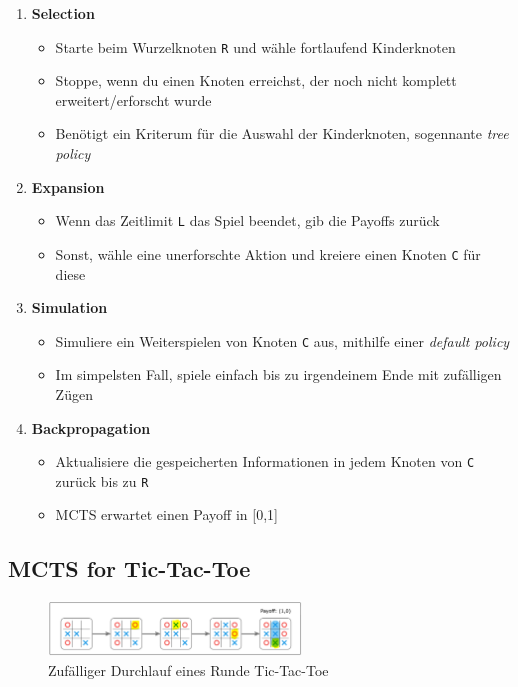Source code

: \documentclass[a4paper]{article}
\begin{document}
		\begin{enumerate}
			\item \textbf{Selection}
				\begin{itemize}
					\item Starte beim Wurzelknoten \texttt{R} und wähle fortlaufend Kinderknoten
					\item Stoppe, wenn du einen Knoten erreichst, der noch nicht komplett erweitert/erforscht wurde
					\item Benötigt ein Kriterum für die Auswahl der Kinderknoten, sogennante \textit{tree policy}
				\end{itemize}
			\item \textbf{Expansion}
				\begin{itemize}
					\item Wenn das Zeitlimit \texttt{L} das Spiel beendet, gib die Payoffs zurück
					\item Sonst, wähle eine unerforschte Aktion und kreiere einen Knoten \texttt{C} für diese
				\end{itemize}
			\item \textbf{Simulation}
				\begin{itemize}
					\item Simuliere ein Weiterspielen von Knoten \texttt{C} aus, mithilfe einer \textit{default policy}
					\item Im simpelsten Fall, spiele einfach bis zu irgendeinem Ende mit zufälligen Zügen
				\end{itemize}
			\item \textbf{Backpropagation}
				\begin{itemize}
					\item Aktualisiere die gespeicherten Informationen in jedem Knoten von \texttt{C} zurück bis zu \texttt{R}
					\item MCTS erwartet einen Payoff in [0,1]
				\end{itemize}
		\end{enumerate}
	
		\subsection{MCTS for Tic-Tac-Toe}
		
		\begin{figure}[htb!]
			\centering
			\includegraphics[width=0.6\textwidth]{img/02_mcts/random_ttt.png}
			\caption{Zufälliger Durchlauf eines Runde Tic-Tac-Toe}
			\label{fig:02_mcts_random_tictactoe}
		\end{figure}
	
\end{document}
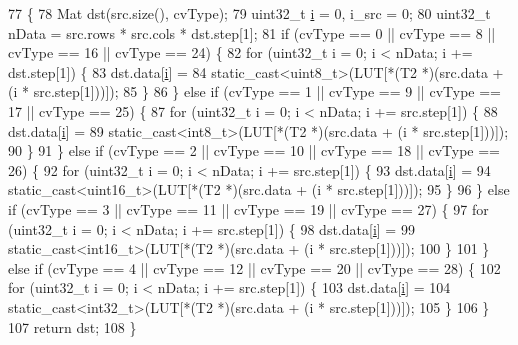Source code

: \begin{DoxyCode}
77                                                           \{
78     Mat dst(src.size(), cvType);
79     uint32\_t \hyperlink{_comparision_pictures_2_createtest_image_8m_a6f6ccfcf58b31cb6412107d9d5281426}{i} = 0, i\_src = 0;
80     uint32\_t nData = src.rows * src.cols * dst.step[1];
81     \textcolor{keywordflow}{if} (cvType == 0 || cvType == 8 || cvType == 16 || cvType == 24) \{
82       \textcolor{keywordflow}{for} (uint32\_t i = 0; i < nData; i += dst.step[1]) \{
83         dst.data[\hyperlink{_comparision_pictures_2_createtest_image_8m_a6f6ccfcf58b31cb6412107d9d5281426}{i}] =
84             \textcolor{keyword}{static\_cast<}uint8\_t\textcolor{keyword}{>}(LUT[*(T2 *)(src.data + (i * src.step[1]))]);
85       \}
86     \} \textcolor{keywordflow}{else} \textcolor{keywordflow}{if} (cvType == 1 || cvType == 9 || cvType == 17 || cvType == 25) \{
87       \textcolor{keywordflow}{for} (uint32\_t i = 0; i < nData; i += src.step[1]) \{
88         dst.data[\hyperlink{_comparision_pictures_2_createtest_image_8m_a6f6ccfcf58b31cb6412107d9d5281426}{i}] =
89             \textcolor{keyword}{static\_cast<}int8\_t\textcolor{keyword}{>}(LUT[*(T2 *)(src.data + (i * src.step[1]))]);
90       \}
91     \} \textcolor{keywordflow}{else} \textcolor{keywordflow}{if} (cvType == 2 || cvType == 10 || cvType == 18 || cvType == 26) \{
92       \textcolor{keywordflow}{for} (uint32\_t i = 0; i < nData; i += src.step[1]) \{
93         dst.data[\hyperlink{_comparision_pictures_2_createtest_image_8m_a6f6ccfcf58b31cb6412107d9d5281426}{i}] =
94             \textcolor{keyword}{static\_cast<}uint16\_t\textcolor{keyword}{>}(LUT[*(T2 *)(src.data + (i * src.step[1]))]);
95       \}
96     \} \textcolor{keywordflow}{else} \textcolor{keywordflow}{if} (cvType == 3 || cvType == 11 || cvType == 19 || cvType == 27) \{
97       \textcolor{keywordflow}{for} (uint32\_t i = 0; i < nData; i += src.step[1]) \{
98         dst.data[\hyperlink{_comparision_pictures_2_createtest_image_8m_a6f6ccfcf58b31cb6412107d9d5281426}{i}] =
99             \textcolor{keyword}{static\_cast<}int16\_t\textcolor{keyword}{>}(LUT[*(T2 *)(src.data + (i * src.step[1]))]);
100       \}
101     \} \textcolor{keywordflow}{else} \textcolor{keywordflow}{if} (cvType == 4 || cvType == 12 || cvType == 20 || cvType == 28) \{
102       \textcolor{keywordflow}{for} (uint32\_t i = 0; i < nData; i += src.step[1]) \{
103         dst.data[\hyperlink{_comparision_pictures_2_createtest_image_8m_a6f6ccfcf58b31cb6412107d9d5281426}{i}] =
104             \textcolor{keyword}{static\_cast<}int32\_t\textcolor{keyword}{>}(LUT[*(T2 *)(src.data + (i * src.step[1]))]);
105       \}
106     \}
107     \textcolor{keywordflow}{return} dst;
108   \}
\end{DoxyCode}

• • • • •

→ **About this task**
Repeat the data word for word, minus any pictures.

→ **Task answer**
Source code

: \documentclass[a4paper]{article}
\begin{document}
		\begin{enumerate}
			\item \textbf{Selection}
				\begin{itemize}
					\item Starte beim Wurzelknoten \texttt{R} und wähle fortlaufend Kinderknoten
					\item Stoppe, wenn du einen Knoten erreichst, der noch nicht komplett erweitert/erforscht wurde
					\item Benötigt ein Kriterum für die Auswahl der Kinderknoten, sogennante \textit{tree policy}
				\end{itemize}
			\item \textbf{Expansion}
				\begin{itemize}
					\item Wenn das Zeitlimit \texttt{L} das Spiel beendet, gib die Payoffs zurück
					\item Sonst, wähle eine unerforschte Aktion und kreiere einen Knoten \texttt{C} für diese
				\end{itemize}
			\item \textbf{Simulation}
				\begin{itemize}
					\item Simuliere ein Weiterspielen von Knoten \texttt{C} aus, mithilfe einer \textit{default policy}
					\item Im simpelsten Fall, spiele einfach bis zu irgendeinem Ende mit zufälligen Zügen
				\end{itemize}
			\item \textbf{Backpropagation}
				\begin{itemize}
					\item Aktualisiere die gespeicherten Informationen in jedem Knoten von \texttt{C} zurück bis zu \texttt{R}
					\item MCTS erwartet einen Payoff in [0,1]
				\end{itemize}
		\end{enumerate}
	
		\subsection{MCTS for Tic-Tac-Toe}
		
		\begin{figure}[htb!]
			\centering
			\includegraphics[width=0.6\textwidth]{img/02_mcts/random_ttt.png}
			\caption{Zufälliger Durchlauf eines Runde Tic-Tac-Toe}
			\label{fig:02_mcts_random_tictactoe}
		\end{figure}
	
\end{document}
Source code

: \begin{DoxyCode}
77                                                           \{
78     Mat dst(src.size(), cvType);
79     uint32\_t \hyperlink{_comparision_pictures_2_createtest_image_8m_a6f6ccfcf58b31cb6412107d9d5281426}{i} = 0, i\_src = 0;
80     uint32\_t nData = src.rows * src.cols * dst.step[1];
81     \textcolor{keywordflow}{if} (cvType == 0 || cvType == 8 || cvType == 16 || cvType == 24) \{
82       \textcolor{keywordflow}{for} (uint32\_t i = 0; i < nData; i += dst.step[1]) \{
83         dst.data[\hyperlink{_comparision_pictures_2_createtest_image_8m_a6f6ccfcf58b31cb6412107d9d5281426}{i}] =
84             \textcolor{keyword}{static\_cast<}uint8\_t\textcolor{keyword}{>}(LUT[*(T2 *)(src.data + (i * src.step[1]))]);
85       \}
86     \} \textcolor{keywordflow}{else} \textcolor{keywordflow}{if} (cvType == 1 || cvType == 9 || cvType == 17 || cvType == 25) \{
87       \textcolor{keywordflow}{for} (uint32\_t i = 0; i < nData; i += src.step[1]) \{
88         dst.data[\hyperlink{_comparision_pictures_2_createtest_image_8m_a6f6ccfcf58b31cb6412107d9d5281426}{i}] =
89             \textcolor{keyword}{static\_cast<}int8\_t\textcolor{keyword}{>}(LUT[*(T2 *)(src.data + (i * src.step[1]))]);
90       \}
91     \} \textcolor{keywordflow}{else} \textcolor{keywordflow}{if} (cvType == 2 || cvType == 10 || cvType == 18 || cvType == 26) \{
92       \textcolor{keywordflow}{for} (uint32\_t i = 0; i < nData; i += src.step[1]) \{
93         dst.data[\hyperlink{_comparision_pictures_2_createtest_image_8m_a6f6ccfcf58b31cb6412107d9d5281426}{i}] =
94             \textcolor{keyword}{static\_cast<}uint16\_t\textcolor{keyword}{>}(LUT[*(T2 *)(src.data + (i * src.step[1]))]);
95       \}
96     \} \textcolor{keywordflow}{else} \textcolor{keywordflow}{if} (cvType == 3 || cvType == 11 || cvType == 19 || cvType == 27) \{
97       \textcolor{keywordflow}{for} (uint32\_t i = 0; i < nData; i += src.step[1]) \{
98         dst.data[\hyperlink{_comparision_pictures_2_createtest_image_8m_a6f6ccfcf58b31cb6412107d9d5281426}{i}] =
99             \textcolor{keyword}{static\_cast<}int16\_t\textcolor{keyword}{>}(LUT[*(T2 *)(src.data + (i * src.step[1]))]);
100       \}
101     \} \textcolor{keywordflow}{else} \textcolor{keywordflow}{if} (cvType == 4 || cvType == 12 || cvType == 20 || cvType == 28) \{
102       \textcolor{keywordflow}{for} (uint32\_t i = 0; i < nData; i += src.step[1]) \{
103         dst.data[\hyperlink{_comparision_pictures_2_createtest_image_8m_a6f6ccfcf58b31cb6412107d9d5281426}{i}] =
104             \textcolor{keyword}{static\_cast<}int32\_t\textcolor{keyword}{>}(LUT[*(T2 *)(src.data + (i * src.step[1]))]);
105       \}
106     \}
107     \textcolor{keywordflow}{return} dst;
108   \}
\end{DoxyCode}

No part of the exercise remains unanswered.